+++ Records shown +++

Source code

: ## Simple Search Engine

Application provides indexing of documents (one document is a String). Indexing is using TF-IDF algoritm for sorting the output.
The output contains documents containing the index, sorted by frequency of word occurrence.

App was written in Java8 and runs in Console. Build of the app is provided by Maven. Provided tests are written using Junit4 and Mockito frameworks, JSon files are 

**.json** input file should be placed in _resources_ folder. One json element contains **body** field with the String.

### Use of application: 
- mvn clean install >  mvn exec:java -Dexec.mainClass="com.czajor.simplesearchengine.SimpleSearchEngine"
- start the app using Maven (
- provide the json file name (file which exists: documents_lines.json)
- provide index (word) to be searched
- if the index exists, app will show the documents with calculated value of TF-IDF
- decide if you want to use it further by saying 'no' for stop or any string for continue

+++

# Task objective:
In the material above, find each line containing the word "with" and copy it.

# Completed exercise:
**.json** input file should be placed in _resources_ folder. One json element contains **body** field with the String.
- if the index exists, app will show the documents with calculated value of TF-IDF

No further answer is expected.